The process is repeated for the object entity o. Evaluation is then similar to
that used for question answering in information retrieval where the Mean Rank
of the correct triple is measured.
    Bordes et al [4] report the mean of the predicted rank of the subject and
object entities and the Hits@10, i.e. the proportion of correct triples in those
ranked as the top 10. One potential issue with this metric is that there may
be triples amongst the corrupted triples that are correct. For example, if the
original triple was the one relating to the actor Alex Guinness in Table 1, i.e.
Alec Guinness, characterIn, Star Wars, then we would remove the subject entity
(Alec Guinness) and predict the accuracy of all other entities in the graph (i.e.
Freebase in this case) against the same predicate (relation) and object entity.
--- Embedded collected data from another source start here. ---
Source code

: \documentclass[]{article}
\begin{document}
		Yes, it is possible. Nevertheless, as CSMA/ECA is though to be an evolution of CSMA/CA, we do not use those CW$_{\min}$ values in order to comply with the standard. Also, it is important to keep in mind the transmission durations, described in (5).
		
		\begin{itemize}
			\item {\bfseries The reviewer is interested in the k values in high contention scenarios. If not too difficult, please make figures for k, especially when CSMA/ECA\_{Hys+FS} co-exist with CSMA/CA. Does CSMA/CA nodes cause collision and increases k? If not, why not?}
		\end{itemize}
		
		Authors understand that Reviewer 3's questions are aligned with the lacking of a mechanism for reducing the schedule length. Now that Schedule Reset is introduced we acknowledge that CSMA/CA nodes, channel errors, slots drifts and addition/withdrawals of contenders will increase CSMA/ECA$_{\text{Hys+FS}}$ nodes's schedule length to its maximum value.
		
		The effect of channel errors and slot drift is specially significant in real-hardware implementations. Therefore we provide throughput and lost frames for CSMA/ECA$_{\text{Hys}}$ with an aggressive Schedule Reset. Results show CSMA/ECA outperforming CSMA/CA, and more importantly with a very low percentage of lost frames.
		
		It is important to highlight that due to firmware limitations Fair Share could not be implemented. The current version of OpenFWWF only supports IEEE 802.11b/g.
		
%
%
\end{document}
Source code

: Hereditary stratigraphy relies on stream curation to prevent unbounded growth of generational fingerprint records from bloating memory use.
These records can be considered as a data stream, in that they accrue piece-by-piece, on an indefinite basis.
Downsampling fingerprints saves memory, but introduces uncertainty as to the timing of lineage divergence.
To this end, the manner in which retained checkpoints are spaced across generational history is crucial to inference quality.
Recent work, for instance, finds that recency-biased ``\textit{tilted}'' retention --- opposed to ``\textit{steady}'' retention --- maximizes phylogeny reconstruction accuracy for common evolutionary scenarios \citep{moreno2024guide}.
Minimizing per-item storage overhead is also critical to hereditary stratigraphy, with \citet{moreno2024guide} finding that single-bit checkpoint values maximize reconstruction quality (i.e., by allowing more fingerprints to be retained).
However, there were more characters in the same movie so some of the corrupted
triples will actually be true. In order to avoid this scenario, Bordes et al [4]
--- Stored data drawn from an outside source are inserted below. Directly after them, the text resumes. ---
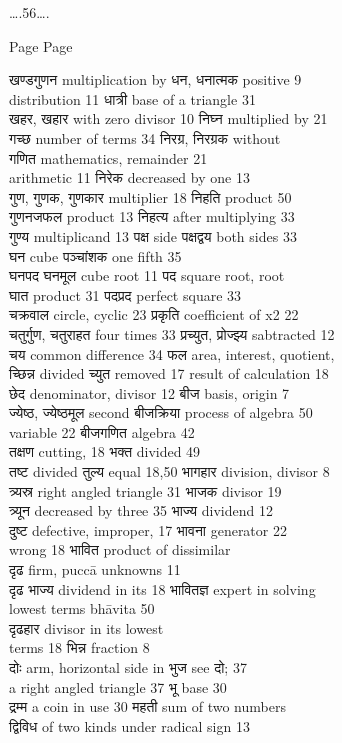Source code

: \documentclass[]{article}
\date{}
\begin{document}
\ldots{}.56\ldots{}.

Page Page

खण्डगुणन multiplication by धन, धनात्मक positive 9\\
distribution 11 धात्री base of a triangle 31\\
खहर, खहार with zero divisor { } 10 निघ्न multiplied by { } 21\\
गच्छ number of terms { }34 निरग्र, निरग्रक without\\
गणित mathematics, remainder 21\\
arithmetic 11 निरेक decreased by one 13\\
गुण, गुणक, गुणकार multiplier 18 निहति product 50\\
गुणनजफल product 13 निहत्य after multiplying 33\\
गुण्य multiplicand { } { } 13 पक्ष side पक्षद्वय both sides 33\\
घन cube { }{ }पञ्चांशक one fifth 35\\
घनपद घनमूल cube root { }11 { }पद square root, root\\
घात product 31 पदप्रद perfect square 33\\
चक्रवाल circle, cyclic 23 प्रकृति coefficient of {x}{2 }22\\
चतुर्गुण, चतुराहत four times 33 प्रच्युत, प्रोज्झ्य sabtracted 12\\
चय common difference 34 फल area, interest, quotient,\\
च्छिन्न divided च्युत removed 17 result of calculation 18\\
छेद denominator, divisor { } 12 बीज basis, origin 7\\
ज्येष्ठ, ज्येष्ठमूल second बीजक्रिया process of algebra 50\\
variable 22 बीजगणित algebra 42\\
तक्षण cutting, 18 भक्त divided 49\\
तष्ट divided तुल्य equal 18,50 भागहार division, divisor 8\\
त्र्यस्र right angled triangle { }31 भाजक divisor 19\\
त्र्यून decreased by three { }35 भाज्य dividend 12\\
दुष्ट defective, improper, 17 भावना generator 22\\
wrong 18 भावित product of dissimilar\\
दृढ firm, puccā unknowns 11\\
दृढ भाज्य dividend in its 18 भावितज्ञ expert in solving\\
lowest terms bhāvita 50\\
दृढहार divisor in its lowest\\
terms 18 {भिन्न} fraction 8\\
दोः arm, horizontal side in भुज see दो; 37\\
a right angled triangle { } 37 भू base 30\\
द्रम्म a coin in use 30 महती sum of two numbers\\
द्विविध of two kinds under radical sign 13
\end{document}
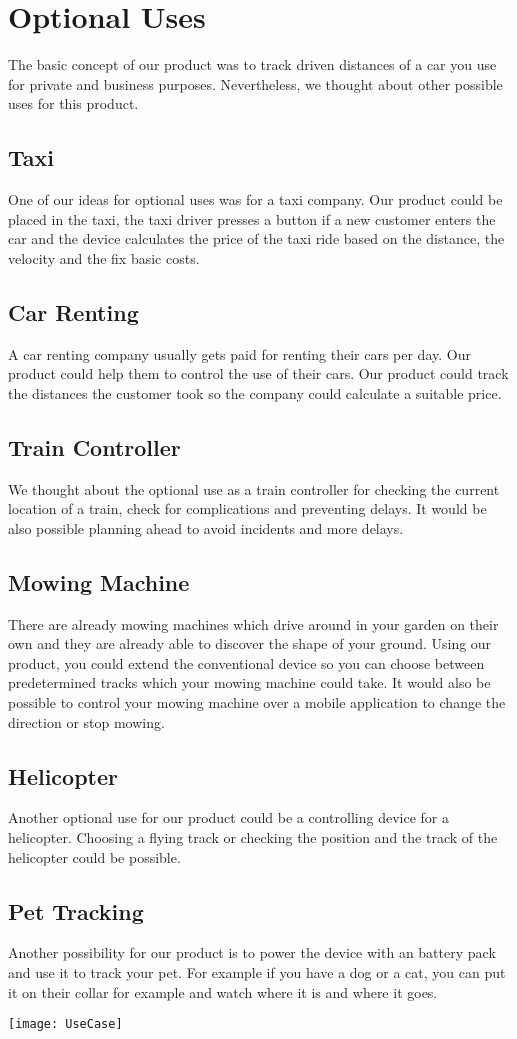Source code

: \chapter{Optional Uses}
The basic concept of our product was to track driven distances of a car you use for private and business purposes. Nevertheless, we thought about other possible uses for this product.
\section{Taxi}
One of our ideas for optional uses was for a taxi company. Our product could be placed in the taxi, the taxi driver presses a button if a new customer enters the car and the device calculates the price of the taxi ride based on the distance, the velocity and the fix basic costs. 
\section{Car Renting}
A car renting company usually gets paid for renting their cars per day. Our product could help them to control the use of their cars. Our product could track the distances the customer took so the company could calculate a suitable price. 
\section{Train Controller}
We thought about the optional use as a train controller for checking the current location of a train, check for complications and preventing delays. It would be also possible planning ahead to avoid incidents and more delays.
\section{Mowing Machine}
There are already mowing machines which drive around in your garden on their own and they are already able to discover the shape of your ground. Using our product, you could extend the conventional device so you can choose between predetermined tracks which your mowing machine could take. It would also be possible to control your mowing machine over a mobile application to change the direction or stop mowing.
\section{Helicopter}
Another optional use for our product could be a controlling device for a helicopter. Choosing a flying track or checking the position and the track of the helicopter could be possible.
\section{Pet Tracking}
Another possibility for our product is to power the device with an battery pack and use it to track your pet. For example if you have a dog or a cat, you can put it on their collar for example and watch where it is and where it goes.
\begin{center}
\texttt{[image: UseCase]}
\end{center}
removed all valid triples that appear in either the training, test or validation data
sets from the corrupted triples. They referred to this as the “Filtered” setting
and report metrics against both the original, “Raw”, data and the “Filtered”
version. They then reported both the Mean Rank and Hits@n (e.g. Hits@1,
Hits@3 & Hits@10) for both the original triples (raw ) and those with the valid
triples removed (filtered ). Nickel et al [18] followed this evaluation approach and
measured the quality of the ranking using the Mean Reciprocal Rank (MRR)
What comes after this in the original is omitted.